Aussi conclut-il de la façon suivante : « Le devoir de la philosophie scientifique semble alors net. Il faut ronger de toute part les limitations initiales, réformer la connaissance non-scientifique qui entrave toujours la connaissance scientifique. La philosophie scientifique doit en quelque manière détruire systématiquement les bornes que la philosophie traditionnelle avait imposées à la science. Il est à craindre en effet que la pensée scientifique ne garde des traces des limitations philosophiques ».
Pour quelles raisons de telles affirmations ne nous apparaissent plus acceptables aujourd’hui ? De modérées qu’elles étaient du temps de Bachelard elles sont devenues des slogans dignes d’un progressisme fonceur.

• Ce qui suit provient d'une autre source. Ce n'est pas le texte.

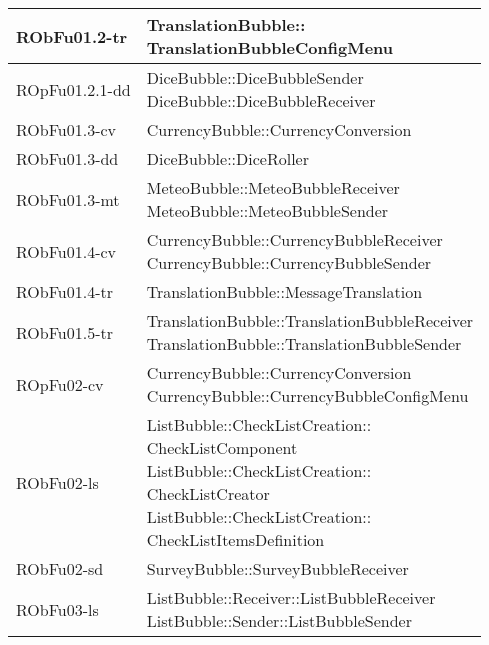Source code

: \begin{center}
\begin{longtable}{|
*{1}{>{\centering\arraybackslash}m{2.5cm}|}
*{1}{>{\centering\arraybackslash}m{7.5cm}|}}
RObFu01.2-tr & \makecell[l]{TranslationBubble:: \\ \hfill TranslationBubbleConfigMenu
\\}\\\hline
ROpFu01.2.1-dd & \makecell[l]{DiceBubble::DiceBubbleSender
\\DiceBubble::DiceBubbleReceiver
\\}\\\hline
RObFu01.3-cv & \makecell[l]{CurrencyBubble::CurrencyConversion
\\}\\\hline
RObFu01.3-dd & \makecell[l]{DiceBubble::DiceRoller
\\}\\\hline
RObFu01.3-mt & \makecell[l]{MeteoBubble::MeteoBubbleReceiver
\\MeteoBubble::MeteoBubbleSender
\\}\\\hline
RObFu01.4-cv & \makecell[l]{CurrencyBubble::CurrencyBubbleReceiver
\\CurrencyBubble::CurrencyBubbleSender
\\}\\\hline
RObFu01.4-tr & \makecell[l]{TranslationBubble::MessageTranslation
\\}\\\hline
RObFu01.5-tr & \makecell[l]{TranslationBubble::TranslationBubbleReceiver
\\TranslationBubble::TranslationBubbleSender
\\}\\\hline
ROpFu02-cv & \makecell[l]{CurrencyBubble::CurrencyConversion
\\CurrencyBubble::CurrencyBubbleConfigMenu
\\}\\\hline
RObFu02-ls & \makecell[l]{ListBubble::CheckListCreation:: \\ \hfill CheckListComponent
\\ListBubble::CheckListCreation:: \\ \hfill CheckListCreator
\\ListBubble::CheckListCreation:: \\ \hfill CheckListItemsDefinition
\\}\\\hline
RObFu02-sd & \makecell[l]{SurveyBubble::SurveyBubbleReceiver
\\}\\\hline
RObFu03-ls & \makecell[l]{ListBubble::Receiver::ListBubbleReceiver
\\ListBubble::Sender::ListBubbleSender
}
\end{longtable}
\end{center}
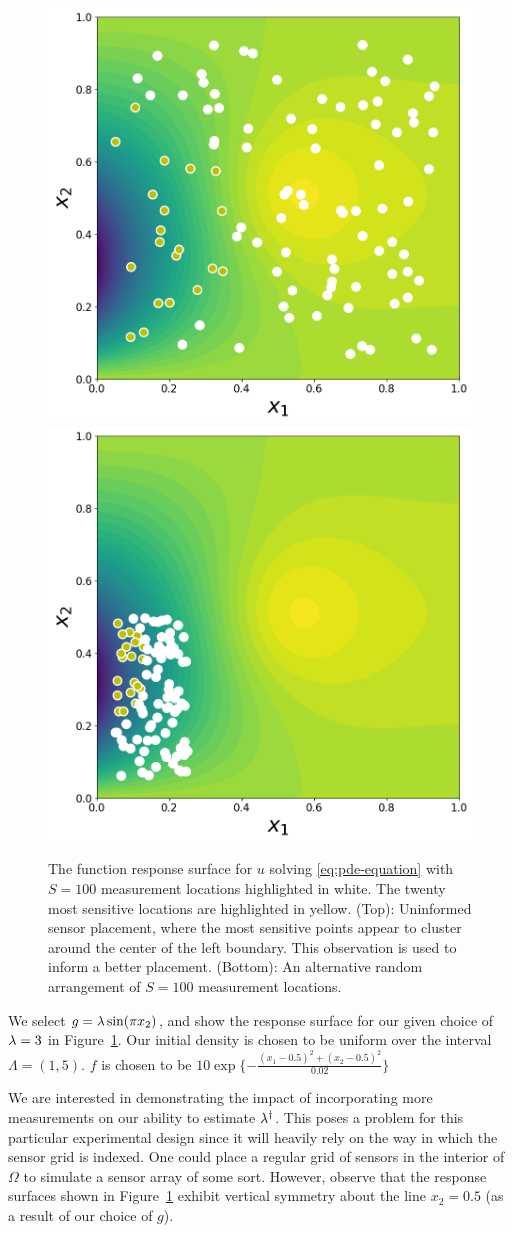 \begin{figure}
\centering
  \includegraphics[width=0.475\linewidth]{figures/pde/pde_reference_solution}
  \includegraphics[width=0.475\linewidth]{figures/pde/pde-alt_reference_solution}
\caption{The function response surface for $u$ solving \eqref{eq:pde-equation} with $S=100$ measurement locations highlighted in white.
The twenty most sensitive locations are highlighted in yellow.
(Top): Uninformed sensor placement, where the most sensitive points  appear to cluster around the center of the  left boundary.
This observation is used to inform a better placement.
(Bottom): An alternative random arrangement of $S=100$ measurement locations.
}
\label{fig:pde-ref-solution}
\end{figure}
We select $g=\lambda \sin(\pi x_2)$, and show the response surface for our given choice of $\lambda = 3$ in Figure~\ref{fig:pde-ref-solution}.
Our initial density is chosen to be uniform over the interval $\Lambda = (1,5)$.
$f$ is chosen to be $10\exp\{-\frac{(x_1-0.5)^2 + (x_2 - 0.5)^2}{0.02}\}$


We are interested in demonstrating the impact of incorporating more measurements on our ability to estimate $\lambda^\dagger$.
This poses a problem for this particular experimental design since it will heavily rely on the way in which the sensor grid is indexed.
One could place a regular grid of sensors in the interior of $\Omega$ to simulate a sensor array of some sort.
However, observe that the response surfaces shown in Figure~\ref{fig:pde-ref-solution} exhibit vertical symmetry about the line $x_2=0.5$ (as a result of our choice of $g$).


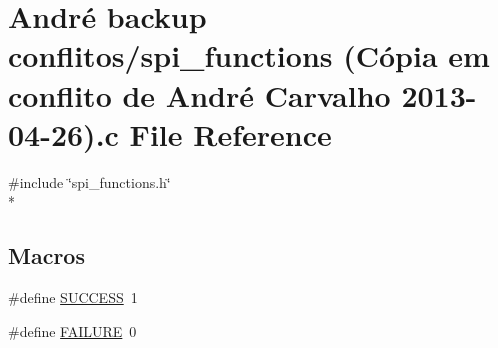 \hypertarget{spi__functions_01_07C_xC3_xB3pia_01em_01conflito_01de_01Andr_xC3_xA9_01Carvalho_012013-04-26_08_8c}{\section{André backup conflitos/spi\-\_\-functions (Cópia em conflito de André Carvalho 2013-\/04-\/26).c File Reference}
\label{spi__functions_01_07C_xC3_xB3pia_01em_01conflito_01de_01Andr_xC3_xA9_01Carvalho_012013-04-26_08_8c}
}
{\ttfamily \#include \char`\"{}spi\-\_\-functions.\-h\char`\"{}}\\*
\subsection*{Macros}
\begin{DoxyCompactItemize}
\item 
\#define \hyperlink{spi__functions_01_07C_xC3_xB3pia_01em_01conflito_01de_01Andr_xC3_xA9_01Carvalho_012013-04-26_08_8c_aa90cac659d18e8ef6294c7ae337f6b58}{S\-U\-C\-C\-E\-S\-S}~1
\item 
\#define \hyperlink{spi__functions_01_07C_xC3_xB3pia_01em_01conflito_01de_01Andr_xC3_xA9_01Carvalho_012013-04-26_08_8c_a6d58f9ac447476b4e084d7ca383f5183}{F\-A\-I\-L\-U\-R\-E}~0
\end{DoxyCompactItemize}
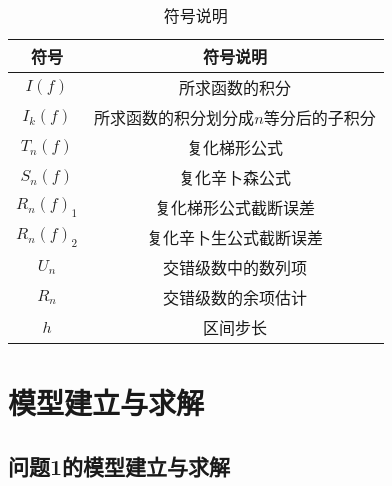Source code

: \documentclass[UTF8]{ctexart}
\begin{document}
	\begin{table}[!htbp]  %
		\centering
		\caption{符号说明}%
		\label{tab:FuHuHaoShuoMing} %
	\begin{tabular}{cc}%
		\hline  %
		符号&符号说明\\
		\hline  
		$I(f)$	&所求函数的积分\\
		
		$I_k(f)$	&所求函数的积分划分成$n$等分后的子积分
\\
		
		$T_n(f)$	&复化梯形公式\\
		
		$S_n(f)$	&复化辛卜森公式\\
		
		$R_n(f)_1$	&复化梯形公式截断误差\\
		
		$R_n(f)_2$	&复化辛卜生公式截断误差\\
		
		${U_n}$	&交错级数中的数列项\\
		
		$R_n$	&交错级数的余项估计\\
		
		$h$	&区间步长\\
		\hline
	\end{tabular}	
	\end{table}	
	
	\section{模型建立与求解} %
		\subsection{问题1的模型建立与求解} %
\end{document}
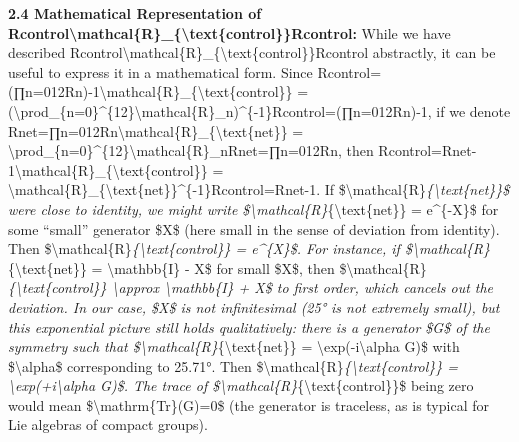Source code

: \documentclass[
]{article}
\begin{document}
\textbf{2.4 Mathematical Representation of
Rcontrol\textbackslash mathcal\{R\}\_\{\textbackslash text\{control\}\}Rcontrol\hspace{0pt}:}
While we have described
Rcontrol\textbackslash mathcal\{R\}\_\{\textbackslash text\{control\}\}Rcontrol\hspace{0pt}
abstractly, it can be useful to express it in a mathematical form. Since
Rcontrol=(∏n=012Rn)-1\textbackslash mathcal\{R\}\_\{\textbackslash text\{control\}\}
=
(\textbackslash prod\_\{n=0\}\^{}\{12\}\textbackslash mathcal\{R\}\_n)\^{}\{-1\}Rcontrol\hspace{0pt}=(∏n=012\hspace{0pt}Rn\hspace{0pt})-1,
if we denote
Rnet=∏n=012Rn\textbackslash mathcal\{R\}\_\{\textbackslash text\{net\}\}
=
\textbackslash prod\_\{n=0\}\^{}\{12\}\textbackslash mathcal\{R\}\_nRnet\hspace{0pt}=∏n=012\hspace{0pt}Rn\hspace{0pt},
then
Rcontrol=Rnet-1\textbackslash mathcal\{R\}\_\{\textbackslash text\{control\}\}
=
\textbackslash mathcal\{R\}\_\{\textbackslash text\{net\}\}\^{}\{-1\}Rcontrol\hspace{0pt}=Rnet-1\hspace{0pt}.
If \$\textbackslash mathcal\{R\}\emph{\{\textbackslash text\{net\}\}\$
were close to identity, we might write
\$\textbackslash mathcal\{R\}}\{\textbackslash text\{net\}\} =
e\^{}\{-X\}\$ for some ``small'' generator \$X\$ (here small in the
sense of deviation from identity). Then
\$\textbackslash mathcal\{R\}\emph{\{\textbackslash text\{control\}\} =
e\^{}\{X\}\$. For instance, if
\$\textbackslash mathcal\{R\}}\{\textbackslash text\{net\}\} =
\textbackslash mathbb\{I\} - X\$ for small \$X\$, then
\$\textbackslash mathcal\{R\}\emph{\{\textbackslash text\{control\}\}
\textbackslash approx \textbackslash mathbb\{I\} + X\$ to first order,
which cancels out the deviation. In our case, \$X\$ is not infinitesimal
(25° is not extremely small), but this exponential picture still holds
qualitatively: there is a generator \$G\$ of the symmetry such that
\$\textbackslash mathcal\{R\}}\{\textbackslash text\{net\}\} =
\textbackslash exp(-i\textbackslash alpha G)\$ with
\$\textbackslash alpha\$ corresponding to 25.71°. Then
\$\textbackslash mathcal\{R\}\emph{\{\textbackslash text\{control\}\} =
\textbackslash exp(+i\textbackslash alpha G)\$. The trace of
\$\textbackslash mathcal\{R\}}\{\textbackslash text\{control\}\}\$ being
zero would mean \$\textbackslash mathrm\{Tr\}(G)=0\$ (the generator is
traceless, as is typical for Lie algebras of compact groups).
\end{document}
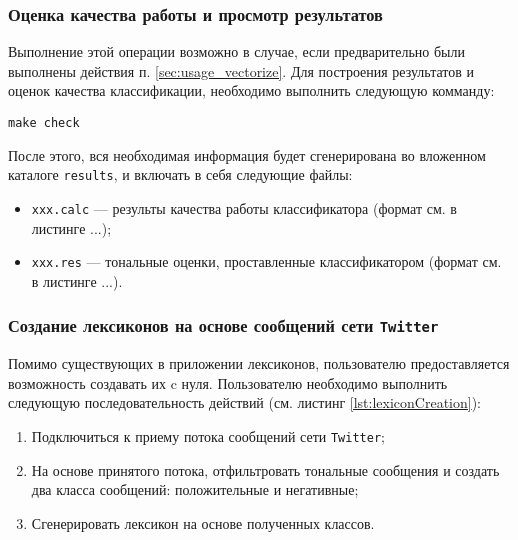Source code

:         \subsubsection{Оценка качества работы и просмотр результатов}
        Выполнение этой операции возможно в случае, если предварительно были
        выполнены действия п. \ref{sec:usage_vectorize}.
        Для построения результатов и оценок качества классификации, необходимо
        выполнить следующую комманду:
        \begin{center}
            {\tt make check}
        \end{center}

        После этого, вся необходимая информация будет сгенерирована во вложенном
        каталоге {\tt results}, и включать в себя следующие файлы:
        \begin{itemize}
            \item {\tt xxx.calc} --- результы качества работы классификатора
            (формат см. в листинге ...);
            \item {\tt xxx.res} --- тональные оценки, проставленные
            классификатором (формат см. в листинге ...).
        \end{itemize}

        \subsubsection{Создание лексиконов на основе сообщений сети
            {\tt Twitter} }
        Помимо существующих в приложении лексиконов, пользователю предоставляется
        возможность создавать их c нуля. Пользователю необходимо выполнить следующую
        последовательность действий (см. листинг \ref{lst:lexiconCreation}):
        \begin{enumerate}
            \item Подключиться к приему потока сообщений сети {\tt Twitter};
            \item На основе принятого потока, отфильтровать тональные сообщения
            и создать два класса сообщений: положительные и негативные;
            \item Сгенерировать лексикон на основе полученных классов.
        \end{enumerate}

        \lstset{style=bash}
        
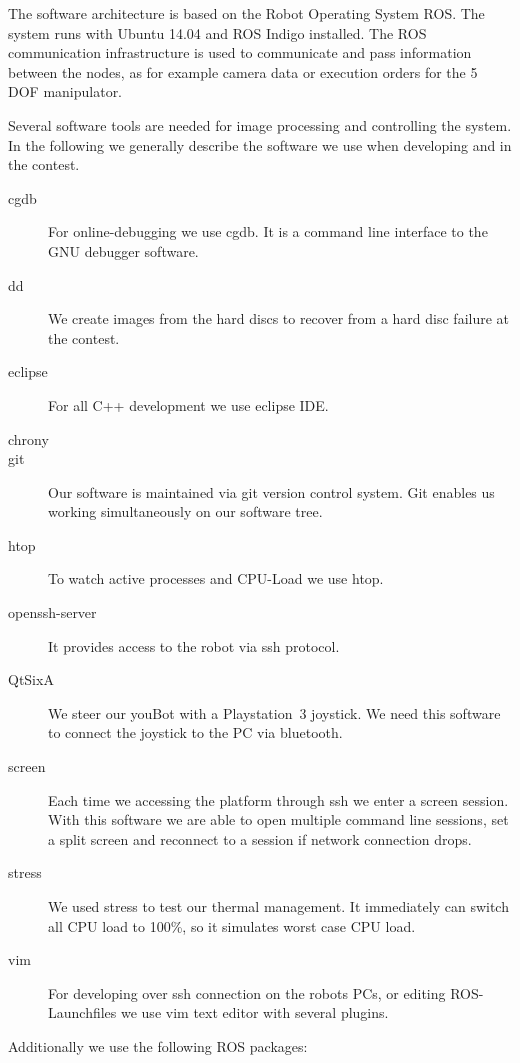 The software architecture is based on the Robot Operating System ROS. The system runs with Ubuntu 14.04 and ROS Indigo installed. The ROS communication infrastructure is used to communicate and pass information between the nodes, as for example camera data or execution orders for the 5 DOF manipulator. 

Several software tools are needed for image processing and controlling the system. In the following we generally describe the software we use when developing and in the contest.

\begin{description}
	\item [cgdb] For online-debugging we use cgdb. It is a command line interface to the GNU debugger software. 
	\item [dd] We create images from the hard discs to recover from a hard disc failure at the contest.
	\item [eclipse] For all C++ development we use eclipse IDE. 
	\item [chrony] 
	\item [git] Our software is maintained via git version  control system. Git enables us working simultaneously on our software tree.  
	\item [htop] To watch active processes and CPU-Load we use htop. 
	\item [openssh-server] It provides access to the robot via ssh protocol. 
	\item [QtSixA] We steer our youBot with a Playstation~3 joystick. We need this software to connect the joystick to the PC via bluetooth.
	\item  [screen] Each time we accessing the platform through ssh we enter a screen session. With this software we are able to open multiple command line sessions, set a split screen and reconnect to a session if network connection drops. 
	\item [stress] We used stress to test our thermal management. It immediately can switch all CPU load to 100\%, so it simulates worst case CPU load. 
	\item [vim] For developing over ssh connection on the robots PCs, or editing ROS-Launchfiles we use vim text editor with several plugins.
\end{description}

\noindent Additionally we use the following ROS packages:

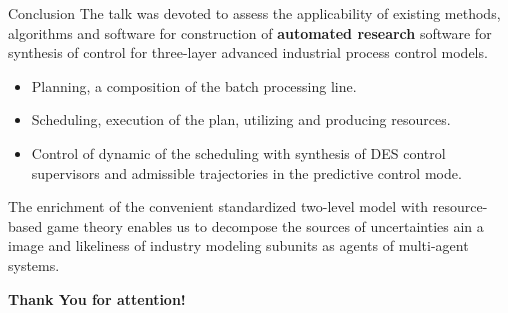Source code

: \documentclass[10pt,dvipsnames]{beamer}
\begin{document}
\begin{frame}{Conclusion}
  The talk was devoted to assess the applicability of existing methods, algorithms and software for construction of \textbf{automated research} software for synthesis of control for three-layer advanced industrial process control models.
  \begin{itemize}
  \item Planning, a composition of the batch processing line.
  \item Scheduling, execution of the plan, utilizing and producing resources.
  \item Control of dynamic of the scheduling with synthesis of DES control supervisors and admissible trajectories in the predictive control mode.
  \end{itemize}

  The enrichment of the convenient standardized two-level model with resource-based game theory enables us to decompose the sources of uncertainties ain a image and likeliness of industry modeling subunits as agents of multi-agent systems.

\end{frame}


\begin{frame}{}
  \vfill
  \centering
  \Huge \textbf{Thank You for attention!}
  \vfill
\end{frame}
\end{document}
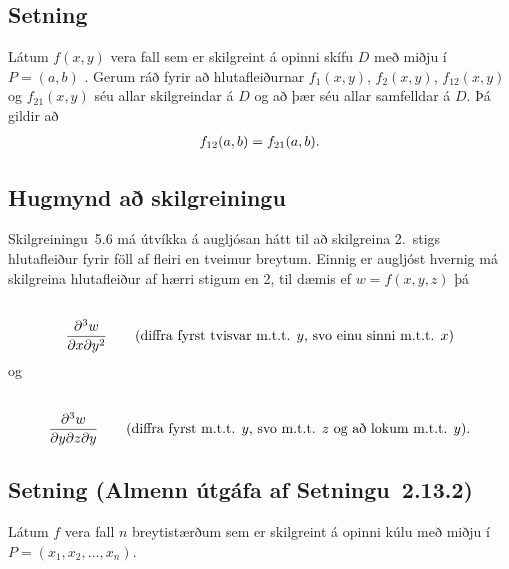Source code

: \documentclass[a4paper,10pt,icelandic]{sphinxmanual}
\begin{document}
\subsection{Setning}
\label{Kafli2:id15}
Látum \(f(x,y)\) vera fall sem er skilgreint á opinni skífu
\(D\) með miðju í \(P=(a,b)\) . Gerum ráð fyrir að
hlutafleiðurnar \(f_1(x,y)\), \(f_2(x,y)\), \(f_{12}(x,y)\)
og \(f_{21}(x,y)\) séu allar skilgreindar á \(D\) og að þær séu
allar samfelldar á \(D\). Þá gildir að
\begin{gather}
\begin{split}\displaystyle f_{12}(a,b)=f_{21}(a,b).\end{split}\notag
\end{gather}

\subsection{Hugmynd að skilgreiningu}
\label{Kafli2:hugmynd-a-skilgreiningu}
Skilgreiningu 5.6 má útvíkka á augljósan hátt til að skilgreina 2. stigs
hlutafleiður fyrir föll af fleiri en tveimur breytum. Einnig er augljóst
hvernig má skilgreina hlutafleiður af hærri stigum en 2, til dæmis ef
\(w=f(x,y,z)\) þá
\begin{gather}
\begin{split}\displaystyle\end{split}\notag\\\begin{split}\frac{\partial^3 w}{\partial x\partial y^2} \quad\quad\mbox{(diffra
    fyrst tvisvar m.t.t. }y\mbox{, svo einu sinni m.t.t. } x\mbox{)}\end{split}\notag
\end{gather}
og
\begin{gather}
\begin{split}\displaystyle\end{split}\notag\\\begin{split}\frac{\partial^3 w}{\partial y\partial z\partial y} \quad\quad\mbox{(diffra
    fyrst m.t.t. } y\mbox{, svo m.t.t. } z
\mbox{ og að lokum m.t.t. }y\mbox{)}.\end{split}\notag
\end{gather}

\subsection{Setning (Almenn útgáfa af Setningu 2.13.2)}
\label{Kafli2:setning-almenn-utgafa-af-setningu-2-13-2}
Látum \(f\) vera fall \(n\) breytistærðum sem er skilgreint á
opinni kúlu með miðju í \(P=(x_1, x_2,\ldots, x_n)\).
\end{document}
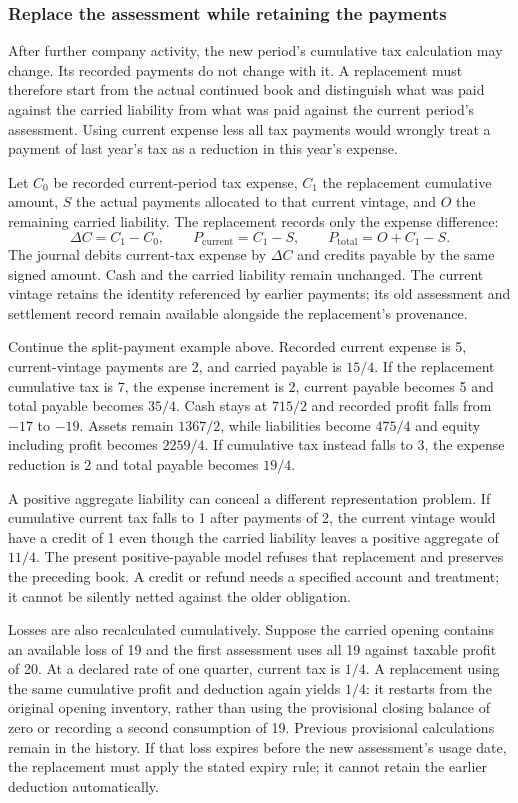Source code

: 

\subsubsection*{Replace the assessment while retaining the payments}
After further company activity, the new period's cumulative tax calculation may
change. Its recorded payments do not change with it. A replacement must therefore
start from the actual continued book and distinguish what was paid against the
carried liability from what was paid against the current period's assessment.
Using current expense less all tax payments would wrongly treat a payment of
last year's tax as a reduction in this year's expense.

Let $C_0$ be recorded current-period tax expense, $C_1$ the replacement cumulative
amount, $S$ the actual payments allocated to that current vintage, and $O$ the
remaining carried liability. The replacement records only the expense difference:
\[
  \Delta C=C_1-C_0,\qquad
  P_{\mathrm{current}}=C_1-S,\qquad
  P_{\mathrm{total}}=O+C_1-S.
\]
The journal debits current-tax expense by $\Delta C$ and credits payable by the
same signed amount. Cash and the carried liability remain unchanged. The current
vintage retains the identity referenced by earlier payments; its old assessment
and settlement record remain available alongside the replacement's provenance.

Continue the split-payment example above. Recorded current expense is 5,
current-vintage payments are 2, and carried payable is $15/4$. If the replacement
cumulative tax is 7, the expense increment is 2, current payable becomes 5 and
total payable becomes $35/4$. Cash stays at $715/2$ and recorded profit falls
from $-17$ to $-19$. Assets remain $1367/2$, while liabilities become $475/4$
and equity including profit becomes $2259/4$. If cumulative tax instead falls
to 3, the expense reduction is 2 and total payable becomes $19/4$.

A positive aggregate liability can conceal a different representation problem.
If cumulative current tax falls to 1 after payments of 2, the current vintage
would have a credit of 1 even though the carried liability leaves a positive
aggregate of $11/4$. The present positive-payable model refuses that replacement
and preserves the preceding book. A credit or refund needs a specified account
and treatment; it cannot be silently netted against the older obligation.

Losses are also recalculated cumulatively. Suppose the carried opening contains
an available loss of 19 and the first assessment uses all 19 against taxable
profit of 20. At a declared rate of one quarter, current tax is $1/4$. A
replacement using the same cumulative profit and deduction again yields $1/4$:
it restarts from the original opening inventory, rather than using the provisional
closing balance of zero or recording a second consumption of 19. Previous
provisional calculations remain in the history. If that loss expires before the
new assessment's usage date, the replacement must apply the stated expiry rule;
it cannot retain the earlier deduction automatically.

Comme nous l’avons vu, l’affirmation assez datée que « la question de la frontière de la connaissance n’a aucun intérêt pour la science » ne peut valoir que pour autant que l’on omette la socialité du travail scientifique. Autrement dit, le point de vue de Bachelard attire aujourd’hui notre attention sur le fait que « l’esprit scientifique » possède certaines similitudes avec l’esprit religieux, en ce sens qu’il a tendance à ne pas se préoccuper de ce qui n’est pas lui. Par suite la science dont il est question est une science qui regarderait et tenterait de comprendre sans transformer le monde. Le biais de s’intéresser à ces questions de frontière est de laisser entendre que la science est celle de l’habitant de Sirius discutant avec celui de Saturne.
Si au contraire on considère la science dans ses liens intimes avec la technique et si, au lieu d’admirer, en arrière, la belle perspective des savoirs qu’elle a construite dans les siècles passés, on tente de tenir compte de ce qu’elle agit sur la planète et n’est qu’à deux pas de transformer la nature biologique des hommes eux-mêmes, alors le recul n’est plus le même. La science agit.
Qu’est-ce qui lui fait écrire finalement « La science est seule habilitée à tracer ses propres frontières » ? Serait-ce la croyance implicite que l’humanité est vouée à subir indéfiniment les conséquences hasardeuses de trouvailles de chercheurs conduits par la curiosité et utilisées par des hommes de moralité les plus diverses ? Non, plus simplement, Bachelard est émerveillé par ce qui a été parcouru et tente de nous communiquer son enthousiasme « Voici tout de suite confirmation de mon optimisme rationaliste : le monde caché sous le phénomène est plus clair que le monde apparent. Les premières constitutions nouménales sont plus solides que les agglomérations phénoménales« . Ne sont-ce pas là des notions aussi affectives que celles qu’il critiquait chez les philosophes au début de son article ?
[1] « Noumène et microphysique » Recherches philosophiques, Paris 1931-32, n°1; Le nouvel esprit scientifique, PUF 1934; Philosophie du non, PUF 1940; Le rationalisme appliqué, PUF 1949; Cf. également J. Ullmo La pensée scientifique moderne, Flammarion 1969 chap. III.
[2] Actes du VIIIème Congrès International de Philosophie, Prague sept. 1934, Orbis, 1936.